Всю жизнь оставался Л. Толстой верным этому взгляду на русскую литературу, как на дом сумасшедших. Всю жизнь искал он своего оправдания и своей святости в отречении от культурного общества, в бегстве к народу, в умерщвлении плоти, в ручном труде — во всем, кроме того, к чему, казалось бы, призван был Богом.
Всей своей жизнью Достоевский показал, что так же, как в прошлые века могли быть героями цари, законодатели, воины, пророки, подвижники — в современной культуре один из последних героев есть герой Слова — литератор.
Будущее решит, кто из них прав, и не суждено ли именно среди героев Слова, так же как среди других героев искусства и познания, явиться тем избранникам, которые будут иметь власть над людьми в третьем и последнем царстве Духа.

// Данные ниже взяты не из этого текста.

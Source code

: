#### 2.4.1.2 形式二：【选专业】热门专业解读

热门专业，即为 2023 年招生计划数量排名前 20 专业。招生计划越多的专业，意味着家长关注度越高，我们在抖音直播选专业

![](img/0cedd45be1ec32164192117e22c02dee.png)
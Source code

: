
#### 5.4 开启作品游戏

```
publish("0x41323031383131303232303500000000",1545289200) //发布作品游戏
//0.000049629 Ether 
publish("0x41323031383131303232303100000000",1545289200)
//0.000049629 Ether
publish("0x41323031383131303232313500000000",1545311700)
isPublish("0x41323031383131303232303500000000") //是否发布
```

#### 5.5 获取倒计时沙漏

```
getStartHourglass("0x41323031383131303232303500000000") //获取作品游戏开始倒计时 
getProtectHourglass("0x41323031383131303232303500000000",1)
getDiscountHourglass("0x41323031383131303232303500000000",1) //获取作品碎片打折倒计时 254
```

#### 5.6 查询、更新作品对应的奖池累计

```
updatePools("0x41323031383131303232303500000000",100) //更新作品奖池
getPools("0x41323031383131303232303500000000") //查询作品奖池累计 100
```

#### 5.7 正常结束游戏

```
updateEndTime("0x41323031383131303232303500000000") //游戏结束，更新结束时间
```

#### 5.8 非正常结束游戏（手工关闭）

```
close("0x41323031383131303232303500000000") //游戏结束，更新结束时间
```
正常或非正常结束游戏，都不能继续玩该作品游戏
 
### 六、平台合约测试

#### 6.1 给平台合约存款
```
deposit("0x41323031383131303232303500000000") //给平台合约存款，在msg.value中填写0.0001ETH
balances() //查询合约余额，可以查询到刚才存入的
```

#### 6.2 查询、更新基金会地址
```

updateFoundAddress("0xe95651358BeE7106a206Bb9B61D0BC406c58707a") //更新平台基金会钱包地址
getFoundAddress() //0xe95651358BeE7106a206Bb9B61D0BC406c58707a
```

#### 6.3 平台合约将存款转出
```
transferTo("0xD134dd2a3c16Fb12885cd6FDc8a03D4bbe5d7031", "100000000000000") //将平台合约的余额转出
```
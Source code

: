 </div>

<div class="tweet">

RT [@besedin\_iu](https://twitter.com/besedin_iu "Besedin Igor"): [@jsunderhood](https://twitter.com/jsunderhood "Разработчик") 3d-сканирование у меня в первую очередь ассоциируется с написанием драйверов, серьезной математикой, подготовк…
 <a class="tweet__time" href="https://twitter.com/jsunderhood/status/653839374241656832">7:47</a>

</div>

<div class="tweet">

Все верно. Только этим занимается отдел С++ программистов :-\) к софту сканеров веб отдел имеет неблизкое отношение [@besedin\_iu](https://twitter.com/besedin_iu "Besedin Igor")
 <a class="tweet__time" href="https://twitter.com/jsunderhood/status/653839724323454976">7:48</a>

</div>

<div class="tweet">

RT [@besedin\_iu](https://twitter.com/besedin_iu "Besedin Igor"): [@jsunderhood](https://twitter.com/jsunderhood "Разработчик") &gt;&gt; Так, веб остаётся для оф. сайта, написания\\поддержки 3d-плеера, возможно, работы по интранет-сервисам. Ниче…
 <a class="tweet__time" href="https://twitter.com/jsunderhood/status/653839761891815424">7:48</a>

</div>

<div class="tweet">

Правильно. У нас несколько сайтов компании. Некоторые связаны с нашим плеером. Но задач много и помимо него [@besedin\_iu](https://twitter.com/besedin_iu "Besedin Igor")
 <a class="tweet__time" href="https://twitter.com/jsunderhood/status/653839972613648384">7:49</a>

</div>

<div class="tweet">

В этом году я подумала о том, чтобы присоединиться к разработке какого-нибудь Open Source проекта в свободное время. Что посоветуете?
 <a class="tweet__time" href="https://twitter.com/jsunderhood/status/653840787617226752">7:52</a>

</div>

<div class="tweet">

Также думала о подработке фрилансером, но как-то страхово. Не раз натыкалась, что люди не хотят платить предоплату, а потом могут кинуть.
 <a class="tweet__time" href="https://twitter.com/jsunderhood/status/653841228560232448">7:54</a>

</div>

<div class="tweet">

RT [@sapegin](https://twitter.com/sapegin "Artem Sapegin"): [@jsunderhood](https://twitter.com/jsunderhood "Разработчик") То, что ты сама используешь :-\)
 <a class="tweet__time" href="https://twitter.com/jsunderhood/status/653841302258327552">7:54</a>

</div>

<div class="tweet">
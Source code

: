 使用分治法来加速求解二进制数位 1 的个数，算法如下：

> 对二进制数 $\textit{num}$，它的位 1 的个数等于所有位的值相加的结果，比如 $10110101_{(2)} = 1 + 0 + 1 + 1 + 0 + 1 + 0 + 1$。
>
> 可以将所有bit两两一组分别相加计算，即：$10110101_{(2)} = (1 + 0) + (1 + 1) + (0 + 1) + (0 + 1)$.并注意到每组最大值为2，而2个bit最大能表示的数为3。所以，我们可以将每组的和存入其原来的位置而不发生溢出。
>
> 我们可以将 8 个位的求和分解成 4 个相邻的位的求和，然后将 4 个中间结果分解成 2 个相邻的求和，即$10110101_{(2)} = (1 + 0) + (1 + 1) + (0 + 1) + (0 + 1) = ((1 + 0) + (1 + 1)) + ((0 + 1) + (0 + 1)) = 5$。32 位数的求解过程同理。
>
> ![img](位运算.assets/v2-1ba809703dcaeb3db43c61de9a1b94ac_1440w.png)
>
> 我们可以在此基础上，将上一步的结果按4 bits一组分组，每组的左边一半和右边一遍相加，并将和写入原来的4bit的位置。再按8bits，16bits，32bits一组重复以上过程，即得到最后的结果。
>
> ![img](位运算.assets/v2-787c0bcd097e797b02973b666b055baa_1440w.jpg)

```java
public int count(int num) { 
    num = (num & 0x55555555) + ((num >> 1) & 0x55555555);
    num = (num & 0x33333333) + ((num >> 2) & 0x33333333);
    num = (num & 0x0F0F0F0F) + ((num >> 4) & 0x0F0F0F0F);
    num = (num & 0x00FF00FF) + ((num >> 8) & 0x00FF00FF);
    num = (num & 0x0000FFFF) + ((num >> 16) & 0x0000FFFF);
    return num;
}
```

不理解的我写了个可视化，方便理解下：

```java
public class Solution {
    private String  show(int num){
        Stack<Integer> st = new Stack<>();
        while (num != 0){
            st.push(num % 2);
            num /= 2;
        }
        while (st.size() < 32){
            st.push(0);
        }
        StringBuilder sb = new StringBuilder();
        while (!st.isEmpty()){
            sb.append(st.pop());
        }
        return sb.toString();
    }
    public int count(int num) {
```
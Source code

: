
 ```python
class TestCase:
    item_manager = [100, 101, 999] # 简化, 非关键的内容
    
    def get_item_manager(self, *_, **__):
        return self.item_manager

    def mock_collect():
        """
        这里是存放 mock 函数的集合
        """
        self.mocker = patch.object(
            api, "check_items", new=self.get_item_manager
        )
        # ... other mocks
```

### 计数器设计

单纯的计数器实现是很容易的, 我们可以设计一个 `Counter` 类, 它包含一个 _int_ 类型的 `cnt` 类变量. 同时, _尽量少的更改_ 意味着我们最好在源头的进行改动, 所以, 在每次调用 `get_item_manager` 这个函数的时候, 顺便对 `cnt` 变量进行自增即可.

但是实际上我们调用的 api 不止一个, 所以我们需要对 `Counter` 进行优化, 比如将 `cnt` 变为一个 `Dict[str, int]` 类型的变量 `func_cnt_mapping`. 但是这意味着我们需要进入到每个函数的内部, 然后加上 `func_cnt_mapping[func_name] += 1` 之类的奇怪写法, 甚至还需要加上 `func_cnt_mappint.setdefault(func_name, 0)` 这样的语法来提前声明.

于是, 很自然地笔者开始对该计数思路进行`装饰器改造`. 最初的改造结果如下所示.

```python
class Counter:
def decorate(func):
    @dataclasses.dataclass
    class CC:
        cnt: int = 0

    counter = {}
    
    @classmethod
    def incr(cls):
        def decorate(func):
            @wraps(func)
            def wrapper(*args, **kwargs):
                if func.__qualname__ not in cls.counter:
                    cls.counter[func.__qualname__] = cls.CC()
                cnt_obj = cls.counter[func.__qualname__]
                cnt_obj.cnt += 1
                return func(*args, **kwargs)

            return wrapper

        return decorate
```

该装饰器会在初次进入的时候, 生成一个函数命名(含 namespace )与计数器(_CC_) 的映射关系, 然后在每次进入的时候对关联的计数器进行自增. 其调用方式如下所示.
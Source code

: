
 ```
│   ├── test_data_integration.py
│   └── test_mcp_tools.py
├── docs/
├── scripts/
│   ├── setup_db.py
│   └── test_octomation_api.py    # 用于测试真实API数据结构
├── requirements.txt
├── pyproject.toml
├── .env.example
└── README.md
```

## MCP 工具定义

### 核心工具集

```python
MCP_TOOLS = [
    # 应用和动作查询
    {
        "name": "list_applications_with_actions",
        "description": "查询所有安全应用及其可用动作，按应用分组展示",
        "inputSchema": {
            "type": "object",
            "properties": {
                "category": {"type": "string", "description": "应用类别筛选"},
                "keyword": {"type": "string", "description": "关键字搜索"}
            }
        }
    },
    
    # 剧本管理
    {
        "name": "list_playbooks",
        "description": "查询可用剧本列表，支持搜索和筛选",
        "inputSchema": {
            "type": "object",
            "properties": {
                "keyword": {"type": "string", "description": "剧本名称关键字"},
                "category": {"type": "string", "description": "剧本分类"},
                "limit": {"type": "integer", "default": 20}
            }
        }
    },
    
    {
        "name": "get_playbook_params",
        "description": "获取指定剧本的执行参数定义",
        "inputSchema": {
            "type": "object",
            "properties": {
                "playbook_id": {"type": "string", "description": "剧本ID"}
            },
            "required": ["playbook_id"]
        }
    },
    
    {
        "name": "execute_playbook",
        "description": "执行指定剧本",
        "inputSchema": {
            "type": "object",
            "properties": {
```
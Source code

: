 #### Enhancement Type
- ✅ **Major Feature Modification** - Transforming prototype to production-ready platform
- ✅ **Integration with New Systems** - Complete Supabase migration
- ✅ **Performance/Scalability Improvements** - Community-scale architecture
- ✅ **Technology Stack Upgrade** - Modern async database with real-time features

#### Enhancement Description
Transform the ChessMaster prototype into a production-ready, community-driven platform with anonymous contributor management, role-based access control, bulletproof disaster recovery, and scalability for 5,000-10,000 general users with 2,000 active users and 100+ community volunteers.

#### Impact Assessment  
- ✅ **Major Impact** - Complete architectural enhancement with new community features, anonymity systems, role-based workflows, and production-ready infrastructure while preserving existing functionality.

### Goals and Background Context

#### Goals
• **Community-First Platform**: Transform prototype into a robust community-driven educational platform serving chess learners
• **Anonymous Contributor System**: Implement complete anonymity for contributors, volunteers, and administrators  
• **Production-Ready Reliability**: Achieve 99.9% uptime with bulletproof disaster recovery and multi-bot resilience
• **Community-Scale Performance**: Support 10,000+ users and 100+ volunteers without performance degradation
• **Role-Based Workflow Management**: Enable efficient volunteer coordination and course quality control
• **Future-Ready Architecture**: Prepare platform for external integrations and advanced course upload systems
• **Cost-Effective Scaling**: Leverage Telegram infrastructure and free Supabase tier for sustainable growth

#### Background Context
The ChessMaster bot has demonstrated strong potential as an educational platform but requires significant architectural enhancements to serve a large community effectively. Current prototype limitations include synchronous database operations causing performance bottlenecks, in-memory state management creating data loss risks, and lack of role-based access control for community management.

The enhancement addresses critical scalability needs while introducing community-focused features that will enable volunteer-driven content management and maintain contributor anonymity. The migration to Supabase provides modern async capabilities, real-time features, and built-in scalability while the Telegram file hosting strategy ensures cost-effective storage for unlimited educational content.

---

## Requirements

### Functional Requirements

В глазах того, кто признает одну христианскую святость и притом с насильственным, умерщвляющим плоть и дух, преобладанием духа над плотью, — окажется справедливым приговор Л. Толстого над собственною жизнью: «Я проедал труды мужиков, казнил их, блудил, обманывал. Ложь, воровство, любодеяние всех родов, пьянство, насилие, убийство… не было преступления, которого бы я не совершал».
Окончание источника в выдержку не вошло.